Separating from fear

QUESTION: Masters, I separated from the father of my children 8 months ago. I separated because of psychological and other abuse. My children and I have received no support from the social services as it was supposed, as their father is a lawyer and manages to cheat everyone. I try to keep myself in balance but I can get really scared for this psychopath as he keeps his aggression towards me. My energetic healer keeps telling me that I’m going to win. But still, as the children are just 1 and 5 years old, I can get scared that they become hurt because of their father’s selfishness and passion for revenge. How shall I deal with it? How can I protect my children? How can I drop this fear for my ex? How can I protect from the psychic attacks I know I keep getting from him? ~Tuva, Sweden

ANSWER: You need to remove yourself from fear. He still controls you while you are afraid of him. Your healer is correct. When you let go of the fear, he has lost and all will fall into place.

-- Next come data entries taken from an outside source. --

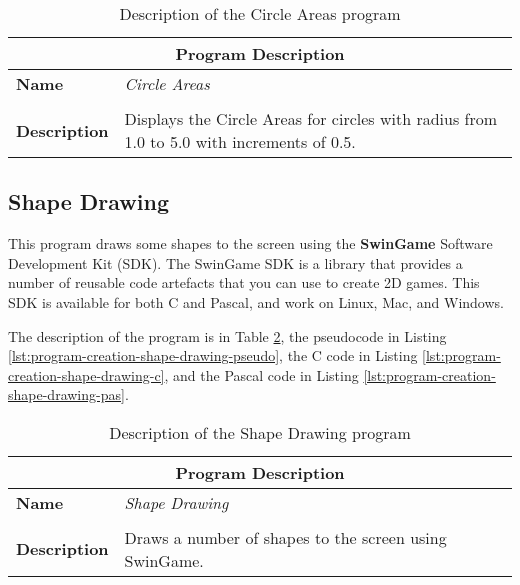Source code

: \begin{table}[h]
\centering
\begin{tabular}{l|p{10cm}}
  \hline
  \multicolumn{2}{c}{\textbf{Program Description}} \\
  \hline
  \textbf{Name} & \emph{Circle Areas} \\
  \\
  \textbf{Description} & Displays the Circle Areas for circles with radius from 1.0 to 5.0 with increments of 0.5. \\
  \hline
\end{tabular}
\caption{Description of the Circle Areas program}
\label{tbl:program-creation-circle-area}
\end{table}


\clearpage


\clearpage
\subsection{Shape Drawing} %
\label{sub:shape_drawing}

This program draws some shapes to the screen using the \textbf{SwinGame} Software Development Kit (SDK). The SwinGame SDK is a library that provides a number of reusable code artefacts that you can use to create 2D games. This SDK is available for both C and Pascal, and work on Linux, Mac, and Windows.

The description of the program is in Table \ref{tbl:program-creation-shape-drawing}, the pseudocode in Listing \ref{lst:program-creation-shape-drawing-pseudo}, the C code in Listing \ref{lst:program-creation-shape-drawing-c}, and the Pascal code in Listing \ref{lst:program-creation-shape-drawing-pas}.

\begin{table}[h]
\centering
\begin{tabular}{l|p{10cm}}
  \hline
  \multicolumn{2}{c}{\textbf{Program Description}} \\
  \hline
  \textbf{Name} & \emph{Shape Drawing} \\
  \\
  \textbf{Description} & Draws a number of shapes to the screen using SwinGame. \\
  \hline
\end{tabular}
\caption{Description of the Shape Drawing program}
\label{tbl:program-creation-shape-drawing}
\end{table}

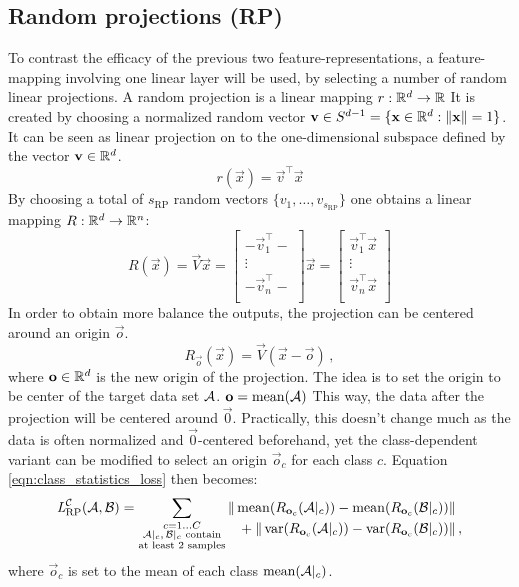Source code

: \subsection{Random projections (RP)}
To contrast the efficacy of the previous two feature-representations,
a feature-mapping involving one linear layer will be used, by selecting a number of  random linear projections.
A random projection is a linear mapping $r: \mathbb{R}^d \to \mathbb{R}$
It is created by choosing a normalized random vector $\mathbf v \in S^{d-1} = \{\mathbf x \in \mathbb{R}^d : \|\mathbf x\| = 1\}$.
It can be seen as  linear projection on to the one-dimensional subspace defined by the vector $\mathbf v \in \mathbb{R}^d$.
\[
    r(\vec x) = \vec v ^\top \vec x
\]
By choosing a total of $s_\text{RP}$ random vectors $\{v_1, \dots, v_{s_\text{RP}}\}$ one obtains a linear mapping $R: \mathbb{R}^d \to \mathbb{R}^n$:
\[
    R(\vec x) = \vec V \vec x =
    \begin{bmatrix}
        - \vec v_1 ^\top - \\
        \vdots \\
        - \vec v_n ^\top - \\
    \end{bmatrix}
    \vec x =
    \begin{bmatrix}
        \vec v_1 ^\top \vec x \\
        \vdots \\
        \vec v_n ^\top \vec x \\
    \end{bmatrix}
\]
%
In order to obtain more balance the outputs,
the projection can be centered around an origin $\vec o$.
% 
\[
    R_{\vec o} (\vec x) = \vec V (\vec x - \vec o) \,,
\]
where $\mathbf o \in \mathbb{R}^d$ is the new origin of the projection. 
The idea is to set the origin to be center of the target data set $\mathcal A$. $\mathbf o = \operatorname{mean} (\mathcal A)$
This way, the data after the projection will be centered around $\vec 0$.
Practically, this doesn't change much as the data is often normalized and $\vec 0$-centered beforehand,
yet the class-dependent variant can be modified to select an origin $\vec o_c$ for each class $c$.
Equation \ref{eqn:class_statistics_loss} then becomes:
% 
\begin{equation*}
    \textit{L} _{\text{RP}} ^{\mathcal C} (\mathcal A, \mathcal B) =
    \sum _{\substack{c = 1 \dots C \\ \mathcal A|_c,\, \mathcal B|_c \text{ contain} \\ \text{at least 2 samples}}}
    \begin{alignedat}[t]{1}
        \|\operatorname{mean} ({R_{\mathbf o_c} (\mathcal A|_c)}) - \operatorname{mean} ({R_{\mathbf o_c} (\mathcal B|_c)}) &\| \\
        {} + \|\operatorname{var} ({R_{\mathbf o_c} (\mathcal A|_c)}) - \operatorname{var} ({R_{\mathbf o_c} (\mathcal B|_c)}) &\|  \,,
    \end{alignedat}
\end{equation*}
%
where $\vec o_c$ is set to the mean of each class $\operatorname{mean} ({\mathcal A|_c})$.


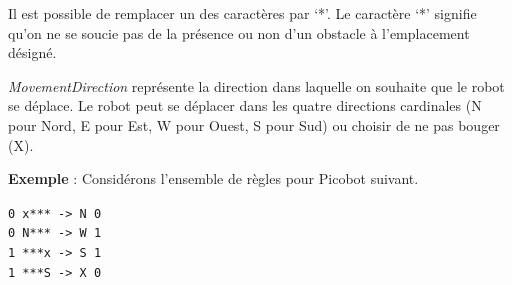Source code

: \documentclass{article}
\begin{document}
\begin{figure}[H]
\end{figure}

Il est possible de remplacer un des caractères par ‘*’. Le caractère ‘*’ signifie qu’on ne se soucie pas de la présence ou non d’un obstacle à l’emplacement désigné.
\vspace{5mm}

\textit{MovementDirection} représente la direction dans laquelle on souhaite que le robot se déplace. Le robot peut se déplacer dans les quatre directions cardinales (N pour Nord, E pour Est, W pour Ouest, S pour Sud) ou choisir de ne pas bouger (X).
\newline

\textbf{Exemple} : Considérons l’ensemble de règles pour Picobot suivant.
\begin{center}
\texttt{0 x*** -> N 0\\
0 N*** -> W 1\\
1 ***x -> S 1\\
1 ***S -> X 0}
\end{center}
\end{document}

You choose what energies you have around you at all times. If you elect to have negativity, such as fear, you will be subjected to negative thoughts. If, instead, you choose to have positive thoughts around you of the love of your children and friends, you will find a shift into the positive energies of happiness and freedom.

The negative thoughts that he can implant in you, because of his position and contacts, only empower him to increase the control he already has. Letting go and seeing yourself in charge of your life breaks the power he can exert upon you. When he sees that you no longer think he is in control, he will lose interest and want to settle this whole situation to finish it and get it out of his way.

He is a bully, and because of his position most people allow him to continue. You do not have to permit his behavior. If you don’t acknowledge it or fight back, he will find you to be boring and give up trying to intimidate you. Go into a peaceful energy and wait a little while until he moves on to something else.